Med-Mal: Health Policy's Rip Van Winkle

By Bill Sage

Thanks for inviting me to discuss these issues with you. One disclaimer: This is my first experience in an online format, so I may not include many click-throughs. I have worked on medical liability – mainly malpractice but also managed care litigation and a small amount of product liability – off and on for about 15 years. Medical malpractice itself is a cyclical issue: I often call it the Rip van Winkle of health policy. It wakes up every decade or two when liability insurance premiums rise and someone declares a “crisis.” It is also Rip-like in that it slept through two decades of revolutionary change in health care from the 1980s to now, but less Rip-like in that today’s townspeople don’t recognize how outdated the established debate has become. More about that later, no doubt.

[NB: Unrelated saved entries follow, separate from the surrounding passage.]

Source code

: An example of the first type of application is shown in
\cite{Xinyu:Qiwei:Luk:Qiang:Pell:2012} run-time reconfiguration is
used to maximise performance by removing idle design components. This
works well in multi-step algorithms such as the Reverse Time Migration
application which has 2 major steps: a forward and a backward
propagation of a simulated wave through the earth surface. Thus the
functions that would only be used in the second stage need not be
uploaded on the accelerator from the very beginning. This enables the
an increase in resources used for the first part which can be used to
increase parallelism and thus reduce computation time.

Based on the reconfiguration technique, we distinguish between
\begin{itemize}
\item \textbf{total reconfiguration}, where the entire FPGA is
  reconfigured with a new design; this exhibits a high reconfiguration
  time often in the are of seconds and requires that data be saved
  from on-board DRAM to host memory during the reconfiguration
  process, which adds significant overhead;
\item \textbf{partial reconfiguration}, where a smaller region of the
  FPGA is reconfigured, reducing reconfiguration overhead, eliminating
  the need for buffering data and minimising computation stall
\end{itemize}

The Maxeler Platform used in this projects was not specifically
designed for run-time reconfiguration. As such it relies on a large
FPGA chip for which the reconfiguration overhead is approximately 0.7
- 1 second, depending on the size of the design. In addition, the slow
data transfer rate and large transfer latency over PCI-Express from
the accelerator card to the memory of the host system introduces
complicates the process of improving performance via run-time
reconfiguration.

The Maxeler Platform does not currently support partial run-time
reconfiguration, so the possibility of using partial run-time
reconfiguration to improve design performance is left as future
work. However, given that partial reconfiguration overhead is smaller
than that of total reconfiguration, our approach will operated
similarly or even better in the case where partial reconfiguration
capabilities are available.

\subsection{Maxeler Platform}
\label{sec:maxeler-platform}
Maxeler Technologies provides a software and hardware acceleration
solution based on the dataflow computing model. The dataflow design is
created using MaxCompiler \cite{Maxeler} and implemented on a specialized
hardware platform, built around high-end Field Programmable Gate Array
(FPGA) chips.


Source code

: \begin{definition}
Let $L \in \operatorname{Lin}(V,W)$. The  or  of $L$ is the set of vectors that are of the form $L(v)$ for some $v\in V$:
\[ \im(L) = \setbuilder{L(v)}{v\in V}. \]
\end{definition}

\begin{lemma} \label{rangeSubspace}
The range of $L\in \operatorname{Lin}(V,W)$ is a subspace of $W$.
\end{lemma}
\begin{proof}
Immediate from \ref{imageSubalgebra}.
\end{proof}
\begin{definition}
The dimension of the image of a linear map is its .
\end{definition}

I have been living and breathing malpractice research for three years. In early 2002, when the current crisis was first being recognized, The Pew Charitable Trusts asked me to direct a research and communication program called the Project on Medical Liability in Pennsylvania (where Pew has its headquarters) that would evaluate the medical liability situation there and nationally. The project’s work, which involved more than two dozen researchers and produced about an equal number of publications, attempted to shed light on four key issues affecting Pennsylvania and many other states, issues I hope we will discuss this week:

· Access to health care in a malpractice crisis
· Patient safety and quality of care
· Capping damages in malpractice cases
· Using public funds for malpractice insurance

The project finished this fall, though there are still a few peer-reviewed articles yet to appear, plus a book that Cambridge University Press will publish early next year.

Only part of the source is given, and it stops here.